All of these elements of Crosby are so marvelously powerful, that his music remains (particularly his earlier recordings) ever haunting, ever romantic and, in some instances, ever celestial. As musicologist J.T.H. Mize put it, Crosby could “melt a tone away, scoop it flat and sliding up to the eventual pitch as a glissando, sometimes sting a note right on the button, and take diphthongs for long musical rides.” In short, Crosby sends me. He always does. And not only at Christmas time. Right now, actually.

And M. A. Peel reminds us that Crosby's legacy is more than music and movies and TV appearances, as a recent discovery reveals:

It’s a surprise to see Bing Crosby, pop culture's most important forgotten man, on the homepage of the New York Times online, but there he was on Thursday night, a beautiful black & white picture from 1947.
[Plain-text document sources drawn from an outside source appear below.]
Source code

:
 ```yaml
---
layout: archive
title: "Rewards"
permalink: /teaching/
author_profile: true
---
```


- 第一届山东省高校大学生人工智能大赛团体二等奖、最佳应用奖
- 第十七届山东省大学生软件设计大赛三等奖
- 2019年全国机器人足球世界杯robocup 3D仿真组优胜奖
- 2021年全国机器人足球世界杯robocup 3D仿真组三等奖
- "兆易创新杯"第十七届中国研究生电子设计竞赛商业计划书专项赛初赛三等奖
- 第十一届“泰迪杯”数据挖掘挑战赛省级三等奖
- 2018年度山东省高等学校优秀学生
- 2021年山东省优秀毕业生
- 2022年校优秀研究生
The subject: baseball. A complete video of Game 7 from the 1960 World Series between the Pittsburgh Pirates and New York Yankees——"the best game ever"——was found in his wine cellar last year by an archivist going through his video collection for potential DVD releases. MLB Network has now struck a deal with Crosby Enterprises for the game to be broadcast with interviews and wrap-arounds with Bob Costas.
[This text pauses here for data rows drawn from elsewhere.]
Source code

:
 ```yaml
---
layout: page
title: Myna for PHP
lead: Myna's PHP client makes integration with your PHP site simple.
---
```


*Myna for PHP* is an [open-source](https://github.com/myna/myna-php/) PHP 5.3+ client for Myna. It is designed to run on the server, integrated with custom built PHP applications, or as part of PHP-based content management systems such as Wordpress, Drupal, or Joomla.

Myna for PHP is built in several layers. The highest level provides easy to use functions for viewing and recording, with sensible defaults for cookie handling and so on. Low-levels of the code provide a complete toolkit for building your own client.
Crosby had a passion for the technical side of his trade—microphones and magnetic tape sound recording equipment. The story is oft told that a guy named Jack Mulligan, a U.S. Army Signal Corps engineer during World War II, discovered the advancements the Germans had made in high-fidelity recorded sound and brought them to Hollywood. He got a meeting with Crosby, who immediately saw the practical and commercial value of the technology, and he invested in both the tape technology and the machines to replay it. Crosby preferred the relaxed atmosphere of a recording studio to the that of a live radio session. With recording he could control the final product. He could also produce shows ahead of airdates, and so could go fishing and hunting more often.

One of Crosby’s other passions was baseball, which he exercised by his coownership of the Pittsburgh Pirates. The two passions came together when his superstition about the World Series lead him to leave the country, lest he bring them bad karma, and simply listen to the game on the radio in Paris. But he knew he would want to see it once it was over, and so he had it recorded.
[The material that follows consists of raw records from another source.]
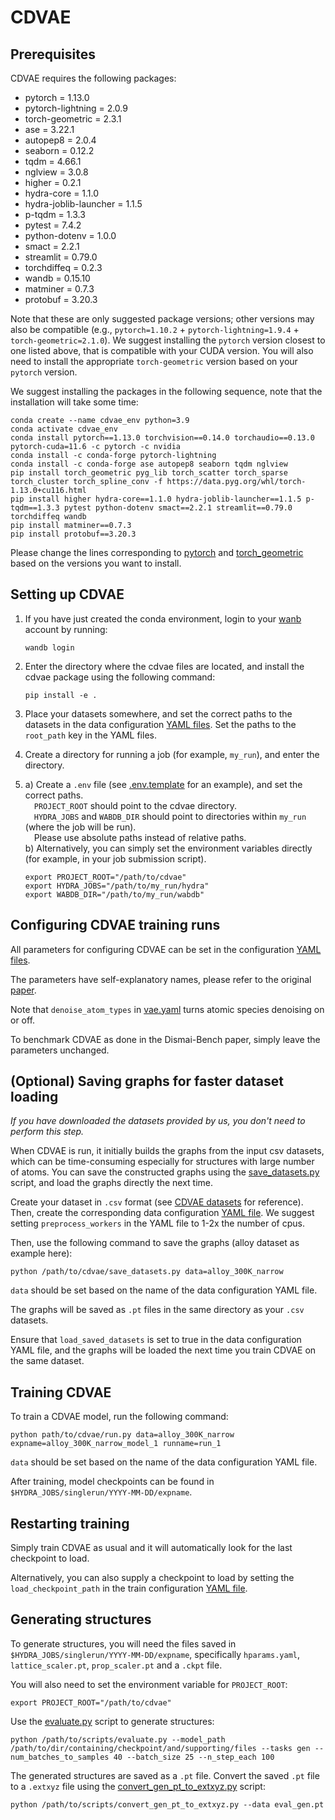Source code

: # CDVAE
## Prerequisites
CDVAE requires the following packages:
- pytorch = 1.13.0
- pytorch-lightning = 2.0.9
- torch-geometric = 2.3.1
- ase = 3.22.1
- autopep8 = 2.0.4
- seaborn = 0.12.2
- tqdm = 4.66.1
- nglview = 3.0.8
- higher = 0.2.1
- hydra-core = 1.1.0
- hydra-joblib-launcher = 1.1.5
- p-tqdm = 1.3.3
- pytest = 7.4.2
- python-dotenv = 1.0.0
- smact = 2.2.1
- streamlit = 0.79.0
- torchdiffeq = 0.2.3
- wandb = 0.15.10
- matminer = 0.7.3
- protobuf = 3.20.3

Note that these are only suggested package versions; other versions may also be compatible (e.g., `pytorch=1.10.2` + `pytorch-lightning=1.9.4` + `torch-geometric=2.1.0`). 
We suggest installing the `pytorch` version closest to one listed above, that is compatible with your CUDA version.
You will also need to install the appropriate `torch-geometric` version based on your `pytorch` version.

We suggest installing the packages in the following sequence, note that the installation will take some time:
```
conda create --name cdvae_env python=3.9
conda activate cdvae_env
conda install pytorch==1.13.0 torchvision==0.14.0 torchaudio==0.13.0 pytorch-cuda=11.6 -c pytorch -c nvidia
conda install -c conda-forge pytorch-lightning
conda install -c conda-forge ase autopep8 seaborn tqdm nglview
pip install torch_geometric pyg_lib torch_scatter torch_sparse torch_cluster torch_spline_conv -f https://data.pyg.org/whl/torch-1.13.0+cu116.html
pip install higher hydra-core==1.1.0 hydra-joblib-launcher==1.1.5 p-tqdm==1.3.3 pytest python-dotenv smact==2.2.1 streamlit==0.79.0 torchdiffeq wandb
pip install matminer==0.7.3
pip install protobuf==3.20.3
```
Please change the lines corresponding to [pytorch](https://pytorch.org/get-started/locally/) and [torch_geometric](https://pytorch-geometric.readthedocs.io/en/latest/install/installation.html) based on the versions you want to install.

## Setting up CDVAE
1. If you have just created the conda environment, login to your [wanb](https://docs.wandb.ai/quickstart) account by running:
    ```
    wandb login
    ```

2. Enter the directory where the cdvae files are located, and install the cdvae package using the following command:
    ```
    pip install -e .
    ```

3. Place your datasets somewhere, and set the correct paths to the datasets in the data configuration [YAML files](https://github.com/ertekin-research-group/Dismai-Bench/tree/main/models/cdvae/conf/data).
   Set the paths to the `root_path` key in the YAML files.

4. Create a directory for running a job (for example, `my_run`), and enter the directory.<br/>

5. a) Create a `.env` file (see [.env.template](https://github.com/ertekin-research-group/Dismai-Bench/blob/main/models/cdvae/.env.template) for an example), and set the correct paths.<br />
 `PROJECT_ROOT` should point to the cdvae directory.<br />
 `HYDRA_JOBS` and `WABDB_DIR` should point to directories within `my_run` (where the job will be run).<br />
 Please use absolute paths instead of relative paths.<br />
   b) Alternatively, you can simply set the environment variables directly (for example, in your job submission script).
      ```
      export PROJECT_ROOT="/path/to/cdvae"
      export HYDRA_JOBS="/path/to/my_run/hydra"
      export WABDB_DIR="/path/to/my_run/wabdb"
      ```

## Configuring CDVAE training runs
All parameters for configuring CDVAE can be set in the configuration [YAML files](https://github.com/ertekin-research-group/Dismai-Bench/tree/main/models/cdvae/conf). 

The parameters have self-explanatory names, please refer to the original [paper](https://arxiv.org/abs/2110.06197).

Note that `denoise_atom_types` in [vae.yaml](https://github.com/ertekin-research-group/Dismai-Bench/blob/main/models/cdvae/conf/model/vae.yaml) 
turns atomic species denoising on or off. 

To benchmark CDVAE as done in the Dismai-Bench paper, simply leave the parameters unchanged.

## (Optional) Saving graphs for faster dataset loading
*If you have downloaded the datasets provided by us, you don't need to perform this step.*

When CDVAE is run, it initially builds the graphs from the input csv datasets, which can be time-consuming especially for structures with large number of atoms. 
You can save the constructed graphs using the [save_datasets.py](https://github.com/ertekin-research-group/Dismai-Bench/blob/main/models/cdvae/cdvae/save_datasets.py) script, 
and load the graphs directly the next time.

Create your dataset in `.csv` format (see [CDVAE datasets](https://github.com/txie-93/cdvae/tree/main/data) for reference).
Then, create the corresponding data configuration [YAML file](https://github.com/ertekin-research-group/Dismai-Bench/tree/main/models/cdvae/conf/data).
We suggest setting `preprocess_workers` in the YAML file to 1-2x the number of cpus.

Then, use the following command to save the graphs (alloy dataset as example here):
```
python /path/to/cdvae/save_datasets.py data=alloy_300K_narrow
```
`data` should be set based on the name of the data configuration YAML file.

The graphs will be saved as `.pt` files in the same directory as your `.csv` datasets. 

Ensure that `load_saved_datasets` is set to true in the data configuration YAML file, and the graphs will be loaded the next time you train CDVAE on the same dataset.

## Training CDVAE
To train a CDVAE model, run the following command:
```
python path/to/cdvae/run.py data=alloy_300K_narrow expname=alloy_300K_narrow_model_1 runname=run_1
```
`data` should be set based on the name of the data configuration YAML file. 

After training, model checkpoints can be found in `$HYDRA_JOBS/singlerun/YYYY-MM-DD/expname`.

## Restarting training
Simply train CDVAE as usual and it will automatically look for the last checkpoint to load.

Alternatively, you can also supply a checkpoint to load by setting the `load_checkpoint_path` in the train configuration [YAML file](https://github.com/ertekin-research-group/Dismai-Bench/blob/main/models/cdvae/conf/train/default.yaml). 

## Generating structures
To generate structures, you will need the files saved in `$HYDRA_JOBS/singlerun/YYYY-MM-DD/expname`, specifically `hparams.yaml`,
`lattice_scaler.pt`, `prop_scaler.pt` and a `.ckpt` file.

You will also need to set the environment variable for `PROJECT_ROOT`:
```
export PROJECT_ROOT="/path/to/cdvae"
```

Use the [evaluate.py](https://github.com/ertekin-research-group/Dismai-Bench/blob/main/models/cdvae/scripts/evaluate.py) script to generate structures:
```
python /path/to/scripts/evaluate.py --model_path /path/to/dir/containing/checkpoint/and/supporting/files --tasks gen --num_batches_to_samples 40 --batch_size 25 --n_step_each 100
```

The generated structures are saved as a `.pt` file. 
Convert the saved `.pt` file to a `.extxyz` file using the [convert_gen_pt_to_extxyz.py](https://github.com/ertekin-research-group/Dismai-Bench/blob/main/models/cdvae/scripts/convert_gen_pt_to_extxyz.py) script:
```
python /path/to/scripts/convert_gen_pt_to_extxyz.py --data eval_gen.pt
```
Like the MLB’s archivist said in the article, it’s an amazing time capsule. The snippet on the MLB website shows the game in its purest, black and white best. No high production values, no virtual advertising on back field walls, just great athletes, like Roberto Clemente, Mickey Mantle, and Bill Mazeroski playing the game at the highest level.

And best thing about it, the Yankees lost.

I was so upset when Mazeroski's home run cleared the fence--such a sensitive eight-year-old I was, and still am--not because I was rooting for the Yankees but because I worshiped Mickey Mantle, everyone did, and he should have been the one hitting a game-winning home run over the fence, not this other guy! I got no sympathy whatsoever at home from my mother, who always enjoyed it when a favored team lost, doesn't matter which team, which game, which sport we're talking about. I suppose there's some yin-yang principle underlying her attitude, though she's never articulated it; perhaps she just likes seeing big shots lose, since they so seldom do.